For 24 long years, Badri Alam could not bear to see people staring at his face. But last week, his despair came to an end after a marathon 12-hour facial reconstruction surgery finally re-formed a face that had been disfigured by a rare disorder.
Alam had been hit by Parry-Romberg Syndrome, also called “progressive hemifacial atrophy”, a rare disorder that affects one in a hundred thousand people, at the age of seven. It’s an incurable disorder that causes the ageing or deterioration of one half of the face while the other half remains normal. Reconstructive surgery is the only option, and even that only after the degeneration stops progression naturally, says Prof. Paul C. Salins, medical director at the Mazumdar Shaw Cancer Institute and Narayana Hrudayalaya Multi-Specialty Hospital, who operated upon him.

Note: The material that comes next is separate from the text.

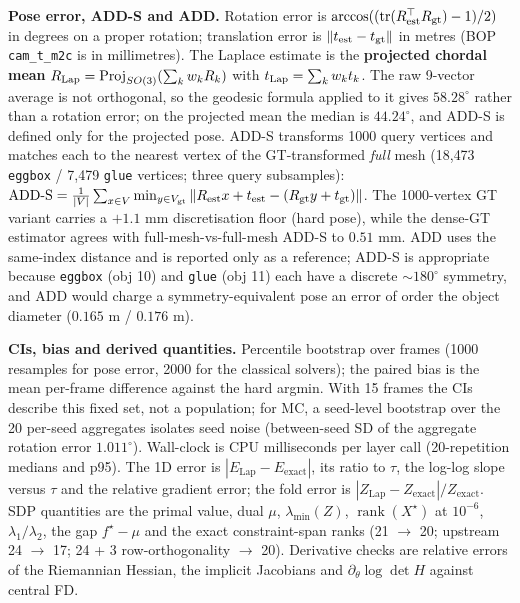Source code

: \textbf{Pose error, ADD-S and ADD.} Rotation error is $\arccos((\operatorname{tr}(R_{\rm est}^\top R_{\rm gt})-1)/2)$ in degrees on a proper rotation; translation error is $\|t_{\rm est}-t_{\rm gt}\|$ in metres (BOP \texttt{cam\_t\_m2c} is in millimetres). The Laplace estimate is the \textbf{projected chordal mean} $R_{\rm Lap}=\mathrm{Proj}_{SO(3)}(\sum_kw_kR_k)$ with $t_{\rm Lap}=\sum_kw_kt_k$. The raw 9-vector average is not orthogonal, so the geodesic formula applied to it gives $58.28^\circ$ rather than a rotation error; on the projected mean the median is $44.24^\circ$, and ADD-S is defined only for the projected pose. ADD-S transforms 1000 query vertices and matches each to the nearest vertex of the GT-transformed \emph{full} mesh (18{,}473 \texttt{eggbox} / 7{,}479 \texttt{glue} vertices; three query subsamples): $\mathrm{ADD\text{-}S}=\frac{1}{|V|}\sum_{x\in V}\min_{y\in V_{\rm gt}}\|R_{\rm est}x+t_{\rm est}-(R_{\rm gt}y+t_{\rm gt})\|$. The 1000-vertex GT variant carries a $+1.1$ mm discretisation floor (hard pose), while the dense-GT estimator agrees with full-mesh-vs-full-mesh ADD-S to $0.51$ mm. ADD uses the same-index distance and is reported only as a reference; ADD-S is appropriate because \texttt{eggbox} (obj 10) and \texttt{glue} (obj 11) each have a discrete $\sim180^\circ$ symmetry, and ADD would charge a symmetry-equivalent pose an error of order the object diameter ($0.165$ m / $0.176$ m).

\textbf{CIs, bias and derived quantities.} Percentile bootstrap over frames (1000 resamples for pose error, 2000 for the classical solvers); the paired bias is the mean per-frame difference against the hard argmin. With 15 frames the CIs describe this fixed set, not a population; for MC, a seed-level bootstrap over the 20 per-seed aggregates isolates seed noise (between-seed SD of the aggregate rotation error $1.011^\circ$). Wall-clock is CPU milliseconds per layer call (20-repetition medians and p95). The 1D error is $|E_{\mathrm{Lap}}-E_{\mathrm{exact}}|$, its ratio to $\tau$, the log-log slope versus $\tau$ and the relative gradient error; the fold error is $|Z_{\mathrm{Lap}}-Z_{\mathrm{exact}}|/Z_{\mathrm{exact}}$. SDP quantities are the primal value, dual $\mu$, $\lambda_{\min}(Z)$, $\operatorname{rank}(X^\star)$ at $10^{-6}$, $\lambda_1/\lambda_2$, the gap $f^\star-\mu$ and the exact constraint-span ranks (21 $\to$ 20; upstream 24 $\to$ 17; 24 + 3 row-orthogonality $\to$ 20). Derivative checks are relative errors of the Riemannian Hessian, the implicit Jacobians and $\partial_\theta\log\det H$ against central FD.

“I feel so blessed suddenly. I am happy to be able to live and enjoy a normal life”, Alam, 31, told this newspaper, after Prof. Paul and his team managed to reconstruct his face using bones from the skull and hips, with only the normal half of the face as a reference to what he should look like post-surgery.
“We need to give finishing touches next week”, the doctor said.
Following Alam’s case, the hospital has had two more people suffering from the disorder come in — a 10-year-old girl from Gulbarga and a 40-year-old woman from West Bengal. While the latter will be operated upon soon, the girl from Gulbarga will have to wait until the degeneration halts.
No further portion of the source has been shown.